DATA EXTRACT:

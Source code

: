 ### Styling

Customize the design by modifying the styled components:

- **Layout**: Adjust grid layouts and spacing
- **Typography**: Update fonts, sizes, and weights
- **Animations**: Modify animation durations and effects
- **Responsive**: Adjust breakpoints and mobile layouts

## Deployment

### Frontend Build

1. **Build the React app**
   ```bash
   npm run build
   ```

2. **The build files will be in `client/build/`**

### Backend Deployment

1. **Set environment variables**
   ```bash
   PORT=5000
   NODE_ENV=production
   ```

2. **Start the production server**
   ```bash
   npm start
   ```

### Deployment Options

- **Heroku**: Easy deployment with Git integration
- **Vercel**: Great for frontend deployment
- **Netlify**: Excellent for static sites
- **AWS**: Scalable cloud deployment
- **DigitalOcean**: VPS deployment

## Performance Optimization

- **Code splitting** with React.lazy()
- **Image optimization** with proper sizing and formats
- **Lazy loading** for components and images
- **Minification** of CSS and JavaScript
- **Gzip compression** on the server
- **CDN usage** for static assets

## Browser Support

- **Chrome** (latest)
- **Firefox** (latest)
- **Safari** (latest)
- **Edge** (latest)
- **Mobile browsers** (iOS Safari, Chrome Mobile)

---

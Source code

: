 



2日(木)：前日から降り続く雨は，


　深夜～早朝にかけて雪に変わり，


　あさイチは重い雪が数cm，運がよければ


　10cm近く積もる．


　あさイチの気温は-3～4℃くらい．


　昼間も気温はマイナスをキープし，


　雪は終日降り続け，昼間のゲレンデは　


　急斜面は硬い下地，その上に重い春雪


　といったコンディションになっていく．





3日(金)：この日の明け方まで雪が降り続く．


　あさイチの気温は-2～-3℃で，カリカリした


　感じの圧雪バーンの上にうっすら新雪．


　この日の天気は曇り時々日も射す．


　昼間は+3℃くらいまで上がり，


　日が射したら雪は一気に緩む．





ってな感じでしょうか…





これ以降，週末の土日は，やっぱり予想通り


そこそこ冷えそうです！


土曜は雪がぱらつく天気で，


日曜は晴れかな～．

PROBLEM: From the records above, copy each line where the word "components" can be found.

YOUR SOLUTION:
Customize the design by modifying the styled components:
- **Lazy loading** for components and images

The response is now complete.